**Records to process**

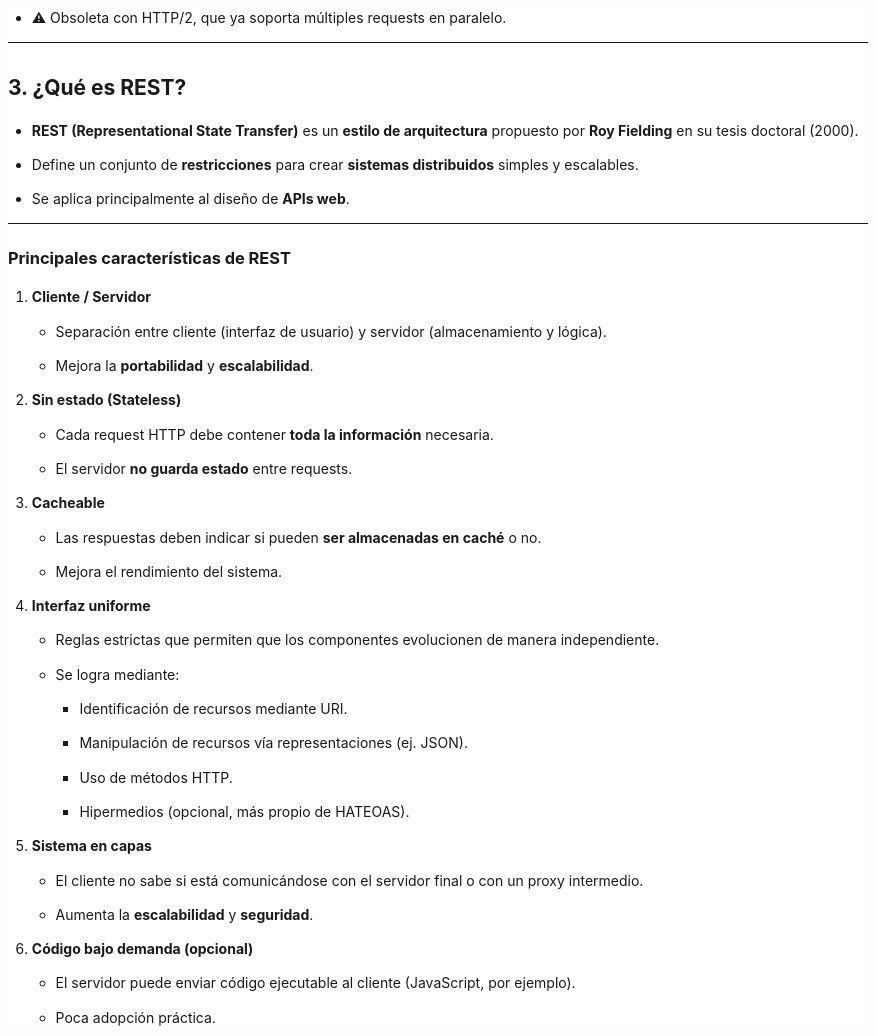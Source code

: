 - ⚠️ Obsoleta con HTTP/2, que ya soporta múltiples requests en paralelo.
    

---

## 3. ¿Qué es REST?

- **REST (Representational State Transfer)** es un **estilo de arquitectura** propuesto por **Roy Fielding** en su tesis doctoral (2000).
    
- Define un conjunto de **restricciones** para crear **sistemas distribuidos** simples y escalables.
    
- Se aplica principalmente al diseño de **APIs web**.
    

---

### Principales características de REST

1. **Cliente / Servidor**
    
    - Separación entre cliente (interfaz de usuario) y servidor (almacenamiento y lógica).
        
    - Mejora la **portabilidad** y **escalabilidad**.
        
2. **Sin estado (Stateless)**
    
    - Cada request HTTP debe contener **toda la información** necesaria.
        
    - El servidor **no guarda estado** entre requests.
        
3. **Cacheable**
    
    - Las respuestas deben indicar si pueden **ser almacenadas en caché** o no.
        
    - Mejora el rendimiento del sistema.
        
4. **Interfaz uniforme**
    
    - Reglas estrictas que permiten que los componentes evolucionen de manera independiente.
        
    - Se logra mediante:
        
        - Identificación de recursos mediante URI.
            
        - Manipulación de recursos vía representaciones (ej. JSON).
            
        - Uso de métodos HTTP.
            
        - Hipermedios (opcional, más propio de HATEOAS).
            
5. **Sistema en capas**
    
    - El cliente no sabe si está comunicándose con el servidor final o con un proxy intermedio.
        
    - Aumenta la **escalabilidad** y **seguridad**.
        
6. **Código bajo demanda (opcional)**
    
    - El servidor puede enviar código ejecutable al cliente (JavaScript, por ejemplo).
        
    - Poca adopción práctica.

**Work to complete**
Please restate word for word only the lines from the one with "- Aumenta la" through the final line of the listing above, both of them included.

**Reply**
    - Aumenta la **escalabilidad** y **seguridad**.
        
6. **Código bajo demanda (opcional)**
    
    - El servidor puede enviar código ejecutable al cliente (JavaScript, por ejemplo).
        
    - Poca adopción práctica.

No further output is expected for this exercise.